P.Y.T : Notre stratégie est simple. Nous accompagnons dans la mesure du possible les artistes burkinabés. La télévision étant un puissant moyen de communication, nous incitons les jeunes talents à produire et à “clipper” leur production. Nous sommes en télévision, tant qu’on n’a pas un clip, il nous est difficile de faire la diffusion de l’œuvre dans la mesure où en télévision, il faut montrer le son et l’image. A ce sujet d’ailleurs, nous avons un service des programmes qui reçoit les œuvres des artistes que nous diffusons gratuitement !. C’est vrai qu’il fut un moment où la musique étrangère prenait le dessus sur la musique locale sur nos antennes. Eh bien aujourd’hui, si vous remarquez, nous avons totalement inversé la tendance et l’accent est mis en priorité sur les œuvres nationales. Ce n’est pas une manière de se replier sur soi, mais il s’agit plutôt de donner à la musique burkinabé la place qui est la sienne dans le paysage audio visuel. Ce ne sont pas les Ivoiriens, les Gabonnais, les Béninois ou les français qui feront la promotion de FLOBY, de WENDY ou de DEZ ALTINO. C’est d’abord nous burkinabé, à l’interne, qui devons consommer les œuvres de ces jeunes artistes et qui devront les promouvoir. Au niveau donc de la télévision et dans le cadre justement de la promotion des artistes, nous avons créé un certain nombre d’émissions culturelles musicales (Cocktail, Reemdoogo) qui permettent au public de découvrir nos richesses culturelles.

ART : Que pensez-vous des téléspectateurs qui disent : qu’ « Aujourd’hui, il vous suffit d’aller voir un Home Studio et avec un peu d’argent, on vous fait une petite musique et vous chantez n’importe quoi. Puis, vous vous débrouillez faire un clip et vous voilà à la télévision… Et votre carrière s’arrête justement à la télévision…. » !
P.Y.T : Je pense que nous sommes dans une étape charnière. Nous sommes conscients que les moyens de nos artistes sont limités et nous essayons tant bien que mal de les accompagner. De ce fait, nous n’allons pas demander à nos artistes de réaliser leurs clips à HOLLYWOOD ou à la Tour Eiffel avant de les diffuser sur la RTB. Cependant, nous avons mis en place un comité de sélection des œuvres qui passent à l’antenne. De manière générale, toutes les œuvres qui sont diffusées sur la Télévision Nationale sont acceptables. Mais quand l’œuvre ne vaut vraiment pas la peine, surtout du point de vue technique, nous ne la diffusons pas. Je confirme ici que la télévision nationale ne diffuse pas tout, et n’importe quoi.


ART : Mr Ablassé OUEDRAOGO dans l’Actu Hebdo enregistré le 8 mai 2010 disait que les KORA tenus dans notre Capitale n’auraient rien apporté au Burkina… Qu’en pensez-vous ?

P.Y.T : C’est son point de vue à lui que nous respectons ! Je suis sûr que si un sondage était fait au Burkina Faso, on aura des gens qui diront qu’ils apprécient énormément ce qui a été fait à la faveur des KORA. C’est une manifestation d’envergure nationale qui permet de découvrir un pays, qui permet de faire parler d’un pays.
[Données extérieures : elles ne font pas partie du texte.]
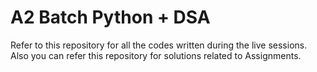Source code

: # A2 Batch Python + DSA

Refer to this repository for all the codes written during the live sessions.
Also you can refer this repository for solutions related to Assignments.
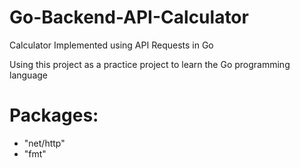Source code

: # Go-Backend-API-Calculator
Calculator Implemented using API Requests in Go

Using this project as a practice project to learn the Go programming language

# Packages:
- "net/http"
- "fmt"
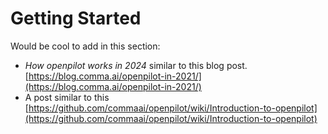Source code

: # Getting Started

Would be cool to add in this section:

- *How openpilot works in 2024* similar to this blog post. [https://blog.comma.ai/openpilot-in-2021/](https://blog.comma.ai/openpilot-in-2021/)
- A post similar to this [https://github.com/commaai/openpilot/wiki/Introduction-to-openpilot](https://github.com/commaai/openpilot/wiki/Introduction-to-openpilot)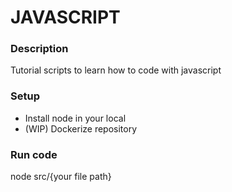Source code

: # JAVASCRIPT

### Description

Tutorial scripts to learn how to code with javascript

### Setup

- Install node in your local
- (WIP) Dockerize repository

### Run code

node src/{your file path}
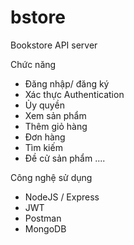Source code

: # bstore
Bookstore API server

Chức năng
- Đăng nhập/ đăng ký
- Xác thực Authentication
- Ủy quyền
- Xem sản phẩm
- Thêm giỏ hàng
- Đơn hàng
- Tìm kiếm
- Đề cử sản phẩm
....

Công nghệ sử dụng
- NodeJS / Express
- JWT
- Postman
- MongoDB
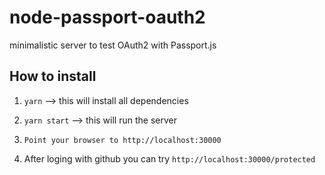 # node-passport-oauth2

minimalistic server to test OAuth2 with Passport.js

## How to install

1. `yarn` --> this will install all dependencies

2. `yarn start` --> this will run the server

3. `Point your browser to http://localhost:30000`

4. After loging with github you can try `http://localhost:30000/protected`
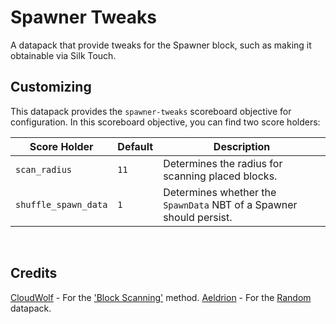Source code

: #   Spawner Tweaks

A datapack that provide tweaks for the Spawner block, such as making it obtainable via Silk Touch.
<br>


##  Customizing

This datapack provides the `spawner-tweaks` scoreboard objective for configuration. In this scoreboard objective, you can find two score holders:

Score Holder         | Default | Description
---------------------|---------|------------
`scan_radius`        | `11`    | Determines the radius for scanning placed blocks.
`shuffle_spawn_data` | `1`     | Determines whether the `SpawnData` NBT of a Spawner should persist.
<br>


##  Credits

[CloudWolf](https://www.youtube.com/c/CloudWolfMinecraft) - For the ['Block Scanning'](https://www.youtube.com/watch?v=mjn1Y60QcZg) method.
[Aeldrion](https://github.com/Aeldrion) - For the [Random](https://github.com/Aeldrion/Minecraft-Random) datapack.
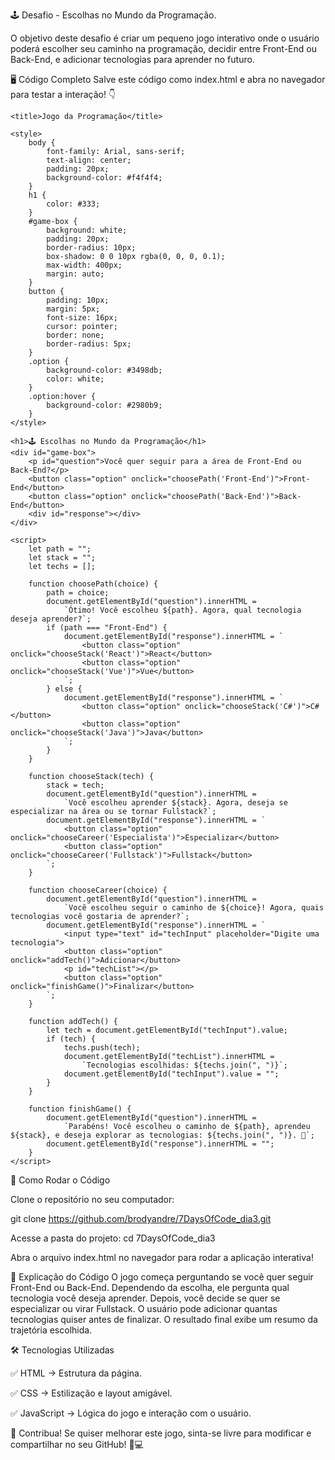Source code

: 🕹️ Desafio - Escolhas no Mundo da Programação.

O objetivo deste desafio é criar um pequeno jogo interativo onde o usuário poderá escolher seu caminho na programação, decidir entre Front-End ou Back-End, e adicionar tecnologias para aprender no futuro.

🖥️ Código Completo
Salve este código como index.html e abra no navegador para testar a interação! 👇


<!DOCTYPE html>
<html lang="pt-BR">
<head>
    <meta charset="UTF-8">
    <meta name="viewport" content="width=device-width, initial-scale=1.0">
  
    <title>Jogo da Programação</title>
  
    <style>
        body {
            font-family: Arial, sans-serif;
            text-align: center;
            padding: 20px;
            background-color: #f4f4f4;
        }
        h1 {
            color: #333;
        }
        #game-box {
            background: white;
            padding: 20px;
            border-radius: 10px;
            box-shadow: 0 0 10px rgba(0, 0, 0, 0.1);
            max-width: 400px;
            margin: auto;
        }
        button {
            padding: 10px;
            margin: 5px;
            font-size: 16px;
            cursor: pointer;
            border: none;
            border-radius: 5px;
        }
        .option {
            background-color: #3498db;
            color: white;
        }
        .option:hover {
            background-color: #2980b9;
        }
    </style>
</head>
<body>

    <h1>🕹️ Escolhas no Mundo da Programação</h1>
    <div id="game-box">
        <p id="question">Você quer seguir para a área de Front-End ou Back-End?</p>
        <button class="option" onclick="choosePath('Front-End')">Front-End</button>
        <button class="option" onclick="choosePath('Back-End')">Back-End</button>
        <div id="response"></div>
    </div>

    <script>
        let path = "";
        let stack = "";
        let techs = [];

        function choosePath(choice) {
            path = choice;
            document.getElementById("question").innerHTML = 
                `Ótimo! Você escolheu ${path}. Agora, qual tecnologia deseja aprender?`;
            if (path === "Front-End") {
                document.getElementById("response").innerHTML = `
                    <button class="option" onclick="chooseStack('React')">React</button>
                    <button class="option" onclick="chooseStack('Vue')">Vue</button>
                `;
            } else {
                document.getElementById("response").innerHTML = `
                    <button class="option" onclick="chooseStack('C#')">C#</button>
                    <button class="option" onclick="chooseStack('Java')">Java</button>
                `;
            }
        }

        function chooseStack(tech) {
            stack = tech;
            document.getElementById("question").innerHTML = 
                `Você escolheu aprender ${stack}. Agora, deseja se especializar na área ou se tornar Fullstack?`;
            document.getElementById("response").innerHTML = `
                <button class="option" onclick="chooseCareer('Especialista')">Especializar</button>
                <button class="option" onclick="chooseCareer('Fullstack')">Fullstack</button>
            `;
        }

        function chooseCareer(choice) {
            document.getElementById("question").innerHTML = 
                `Você escolheu seguir o caminho de ${choice}! Agora, quais tecnologias você gostaria de aprender?`;
            document.getElementById("response").innerHTML = `
                <input type="text" id="techInput" placeholder="Digite uma tecnologia">
                <button class="option" onclick="addTech()">Adicionar</button>
                <p id="techList"></p>
                <button class="option" onclick="finishGame()">Finalizar</button>
            `;
        }

        function addTech() {
            let tech = document.getElementById("techInput").value;
            if (tech) {
                techs.push(tech);
                document.getElementById("techList").innerHTML = 
                    `Tecnologias escolhidas: ${techs.join(", ")}`;
                document.getElementById("techInput").value = "";
            }
        }

        function finishGame() {
            document.getElementById("question").innerHTML = 
                `Parabéns! Você escolheu o caminho de ${path}, aprendeu ${stack}, e deseja explorar as tecnologias: ${techs.join(", ")}. 🚀`;
            document.getElementById("response").innerHTML = "";
        }
    </script>

</body>
</html>

🚀 Como Rodar o Código

Clone o repositório no seu computador:

git clone https://github.com/brodyandre/7DaysOfCode_dia3.git

Acesse a pasta do projeto:    cd 7DaysOfCode_dia3

Abra o arquivo index.html no navegador para rodar a aplicação interativa!

📌 Explicação do Código
O jogo começa perguntando se você quer seguir Front-End ou Back-End.
Dependendo da escolha, ele pergunta qual tecnologia você deseja aprender.
Depois, você decide se quer se especializar ou virar Fullstack.
O usuário pode adicionar quantas tecnologias quiser antes de finalizar.
O resultado final exibe um resumo da trajetória escolhida.

🛠️ Tecnologias Utilizadas

✅ HTML → Estrutura da página.

✅ CSS → Estilização e layout amigável.

✅ JavaScript → Lógica do jogo e interação com o usuário.

📢 Contribua!
Se quiser melhorar este jogo, sinta-se livre para modificar e compartilhar no seu GitHub! 🚀💻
A partir du moment où des dizaines de caméras sont braqués sur ce pays, des articles et des reportages de presse qui parlent du Burkina Faso qui abrite les KORA ; à mon avis, ce n’est pas mauvais pour un pays comme le Burkina qui n’est pas très connu sur la scène internationale et qui a de grands objectifs en matière de développement. Pour une fois on ne parlera pas de l’Afrique en termes de misère, de famine, de maladie et en termes de tremblement de terre ou de guerre. Les KORA au Burkina, je crois que c’est une fenêtre, une opportunité de communication qui a été offerte à notre pays. De mon point de vue, je “positive” dans l’ensemble. Rien n’est parfait. Il faudra peut-être revoir l’organisation et mettre un certain nombre de balises pour minimiser les aspects négatifs. Mais dans l’ensemble, l’idée d’organiser les KOARA au Burkina n’est vraiment pas une mauvaise chose. Je note que Monsieur Ablassé OUEDRAOGO est libre également de son point de vue.
Merci et tous nos encouragements à Artistebf que nous lisons régulièrement sur la toile.